Sementara itu, Anggota Komisi Sosial DPR Muhammad Baghowi berpendapat,
“Di kita perhatian terhadap penyandang cacat kurang maksimal misalnya mau naik kereta, mau naek bis, sehingga buat mereka yang ada kecacatan secara fisik itu tidak ada kecuali di penerbangan, kemudian juga tempat-tempat umum baru rata-rata di hotel. Kemudian yang mengalami kecacatan tadi itu supaya mendapatkan kesempatan kerja yang lebih baik dari sebelumnya, sehingga mental mereka pada saat bekerja akan lebih bagus. Tidak hanya sekedar menerima tetapi juga berkarya karena banyak juga mereka terkendala secara fisik tapi mental, iQ, kemampuan itu luar biasa”
Salah satu pengurus Persatuan Penyandang Cacat Indonesia, mengakui pesimistis dengan implementasi UU Disabilitas itu,
“Nggak, nggak menjamin itu masih tetap ada karena itu menyangkut paradigma, kultur dan peradaban masyarakat, implementasinya masih sangat kurang dan bahkan masih nol. Undang-Undang No. 4  Tahun 1997 itu basic asumsi undang-undang masih menggunakan basic charity atau belas kasihan sementara Konvensi ini paradigmanya sudah human rights, dalam salah satu pasal disebutkan negara mengakui tentang kesejahteraan penyandang disabilitas meliputi perumahan, makanan termasuk pakaian”
Realita di Masyarakat.
Saya sering melihat para penyandang disabilitas (terutama tunanetra) di KRL Jakarta-Bogor berprofesi sebagai pengamen (dengan perangkat audio yang dikalungkan di leher), menjadi pengemis, atau tukang pijat di panti pijat. Jarang bahkan hampir belum pernah saya temui mereka yang berprofesi selain tiga tersebut diatas.
Stiker di KA Prameks
Mereka berupaya menghidupi diri mereka dari belas kasihan masyarakat, sementara dengan pemberdayaan yang tepat, dan dihilangkannya diskriminasi terhadap mereka, tidak menutup kemungkinan para penyandang disabilitas memiliki kompetensi yang mumpuni, dan mampu menghidupi diri mereka dari skill yang mereka miliki.
Realita di masyarakat, para penyandang disabilitas ini ternyata masih mengalami stigma negatif sehingga memiliki keterbatasan tambahan, keterbatasan dalam akses publik, informasi, maupun lapangan pekerjaan yang setara dengan yang lainnya.
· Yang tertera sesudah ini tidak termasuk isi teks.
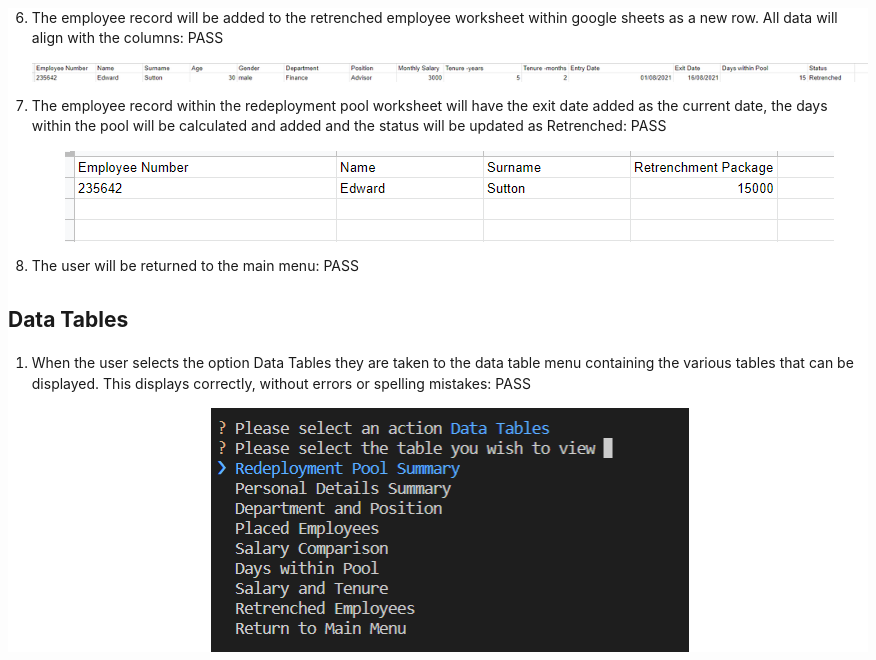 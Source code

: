 6. The employee record will be added to the retrenched employee worksheet within google sheets as a new row. All data will align with the columns: PASS

   <img src="https://github.com/Claire-Potter/Redeployment-Process/blob/main/read-me-content/features/32.retrench-employee-update-redeployment-pool.PNG" 
     alt="retrenched employee sheet" 
     style="display:block; 
            float:none; 
            margin-left:auto; 
            margin-right:auto;
            ">
            
7. The employee record within the redeployment pool worksheet will have the exit date added as the current date, the days within the pool will be calculated and added and the status will be updated as Retrenched: PASS

   <img src="https://github.com/Claire-Potter/Redeployment-Process/blob/main/read-me-content/features/33.retrenched-employee.PNG" 
     alt="redeployment pool employee retrenched update" 
     style="display:block; 
            float:none; 
            margin-left:auto; 
            margin-right:auto;
            ">
	        
8. The user will be returned to the main menu: PASS

 ## Data Tables
 
1. When the user selects the option Data Tables they are taken to the data table menu containing the various tables that can be displayed. This displays correctly, without errors or spelling mistakes: PASS
 
   <img src="https://github.com/Claire-Potter/Redeployment-Process/blob/main/read-me-content/features/34.data-tables-menu.PNG" 
     alt="data tables menu" 
     style="display:block; 
            float:none; 
            margin-left:auto; 
            margin-right:auto;
            ">
	     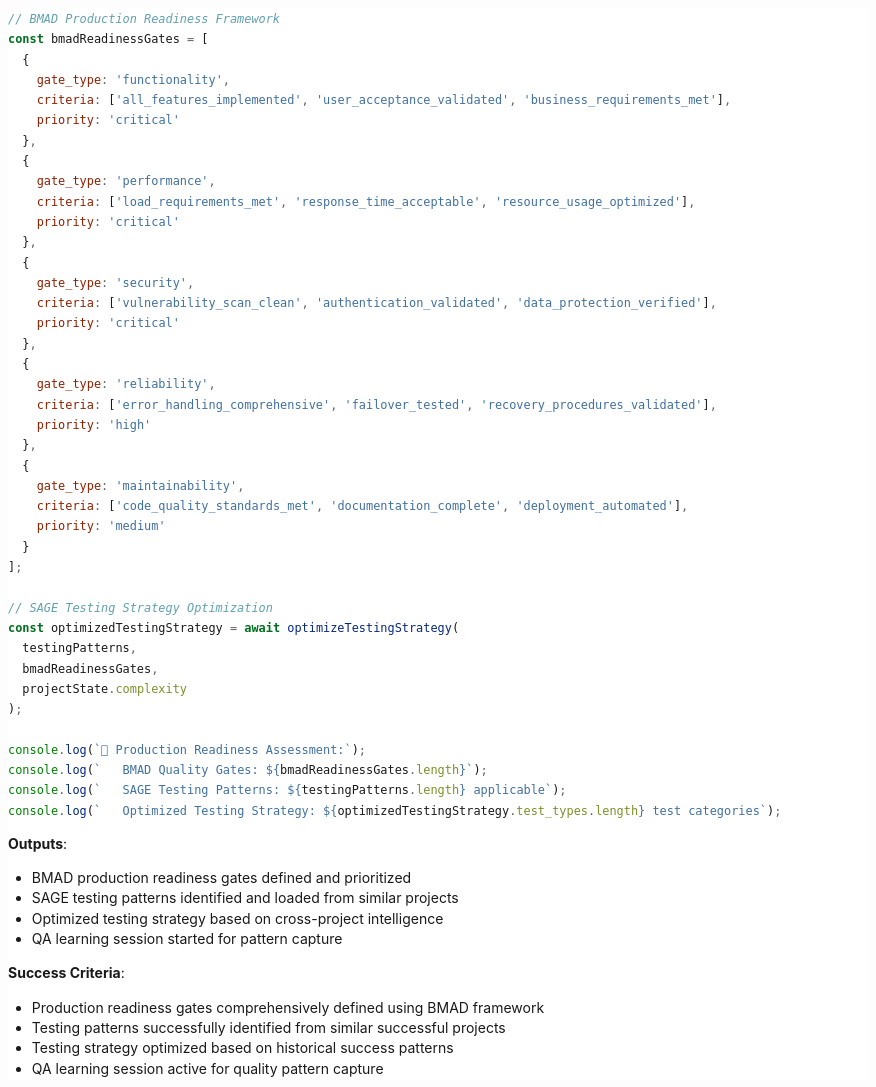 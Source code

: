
 ```javascript
// BMAD Production Readiness Framework
const bmadReadinessGates = [
  {
    gate_type: 'functionality',
    criteria: ['all_features_implemented', 'user_acceptance_validated', 'business_requirements_met'],
    priority: 'critical'
  },
  {
    gate_type: 'performance',
    criteria: ['load_requirements_met', 'response_time_acceptable', 'resource_usage_optimized'],
    priority: 'critical'
  },
  {
    gate_type: 'security',
    criteria: ['vulnerability_scan_clean', 'authentication_validated', 'data_protection_verified'],
    priority: 'critical'
  },
  {
    gate_type: 'reliability',
    criteria: ['error_handling_comprehensive', 'failover_tested', 'recovery_procedures_validated'],
    priority: 'high'
  },
  {
    gate_type: 'maintainability',
    criteria: ['code_quality_standards_met', 'documentation_complete', 'deployment_automated'],
    priority: 'medium'
  }
];

// SAGE Testing Strategy Optimization
const optimizedTestingStrategy = await optimizeTestingStrategy(
  testingPatterns,
  bmadReadinessGates,
  projectState.complexity
);

console.log(`🎯 Production Readiness Assessment:`);
console.log(`   BMAD Quality Gates: ${bmadReadinessGates.length}`);
console.log(`   SAGE Testing Patterns: ${testingPatterns.length} applicable`);
console.log(`   Optimized Testing Strategy: ${optimizedTestingStrategy.test_types.length} test categories`);
```

**Outputs**:
- BMAD production readiness gates defined and prioritized
- SAGE testing patterns identified and loaded from similar projects
- Optimized testing strategy based on cross-project intelligence
- QA learning session started for pattern capture

**Success Criteria**:
- Production readiness gates comprehensively defined using BMAD framework
- Testing patterns successfully identified from similar successful projects
- Testing strategy optimized based on historical success patterns
- QA learning session active for quality pattern capture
Keterbatasan tersebut tampak misal dalam akses publik misal trotoar, transportasi dan fasilitas publik; pendidikan yang membedakan antara penyandang disabilitas dan bukan; informasi, dalam hal akses buku, internet, televisi; dan ketenagakerjaan. Anda boleh cek media cetak nasional maupun lokal yang sering menampilkan iklan lowongan pekerjaan, biasanya tiap sabtu, yang masih memberikan syarat-syarat tertentu yang membatasi para penyandang disabilitas. Banyak pula yang menganggap bahwa penyandang cacat sama dengan tidak sehat, sehingga tidak dapat diterima sebagai pekerja karena syarat untuk menjadi pekerja salah satunya adalah sehat jasmani dan rohani.
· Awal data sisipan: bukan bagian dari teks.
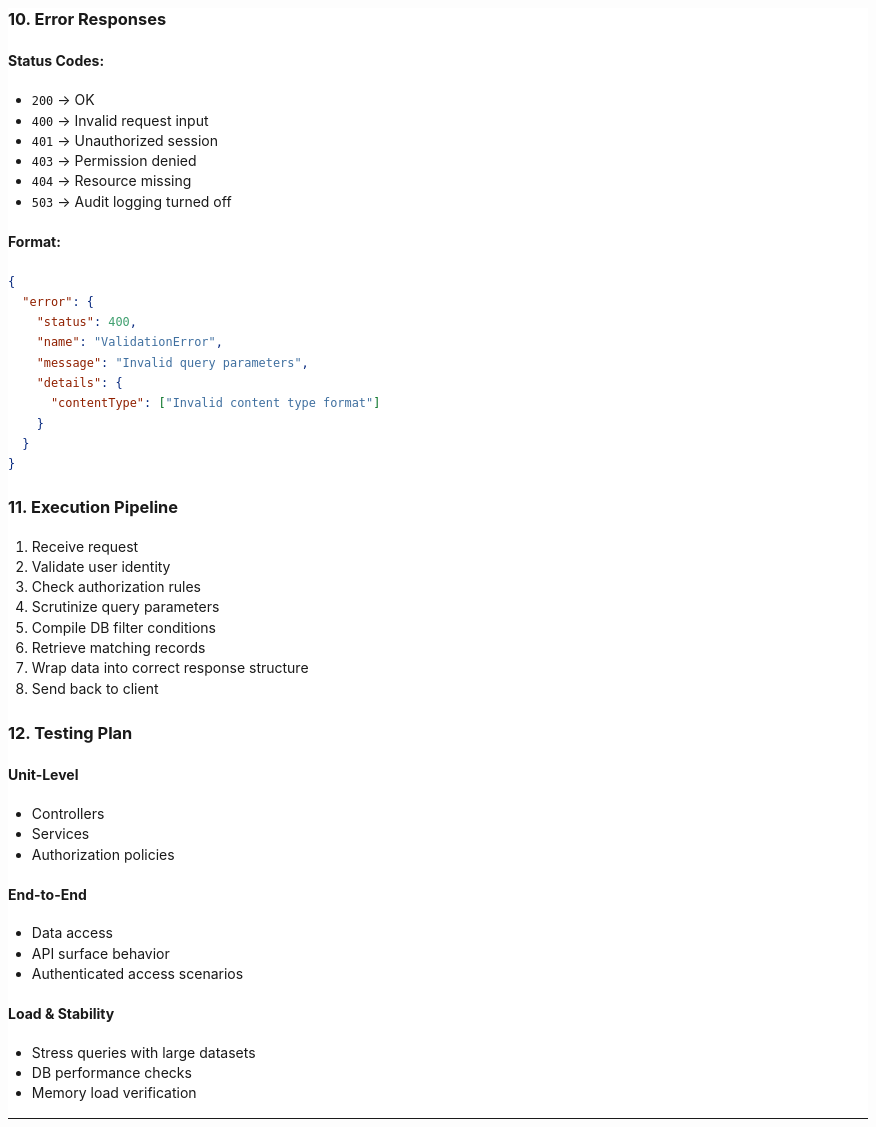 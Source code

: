 ### 10. Error Responses

#### Status Codes:
- `200` → OK
- `400` → Invalid request input
- `401` → Unauthorized session
- `403` → Permission denied
- `404` → Resource missing
- `503` → Audit logging turned off

#### Format:
```json
{
  "error": {
    "status": 400,
    "name": "ValidationError",
    "message": "Invalid query parameters",
    "details": {
      "contentType": ["Invalid content type format"]
    }
  }
}
```

### 11. Execution Pipeline

1. Receive request
2. Validate user identity
3. Check authorization rules
4. Scrutinize query parameters
5. Compile DB filter conditions
6. Retrieve matching records
7. Wrap data into correct response structure
8. Send back to client

### 12. Testing Plan

#### Unit-Level
- Controllers
- Services
- Authorization policies

#### End-to-End
- Data access
- API surface behavior
- Authenticated access scenarios

#### Load & Stability
- Stress queries with large datasets
- DB performance checks
- Memory load verification

---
Dengan realita seperti yang saya sampaikan diatas, saya mendukung bagaimana penyandang disabilitas mendapatkan publikasi yang lebih, baik melalui media cetak maupun media online arus utama, sehingga mampu menghapus stigma bagi para penyandang disabilitas, memberikan peran lebih untuk mendapatkan akses publik, informasi dan pekerjaan sehingga hak-hak mereka sebagai warga negara terpenuhi, dan tercipta kesetaraan di mata masyarakat.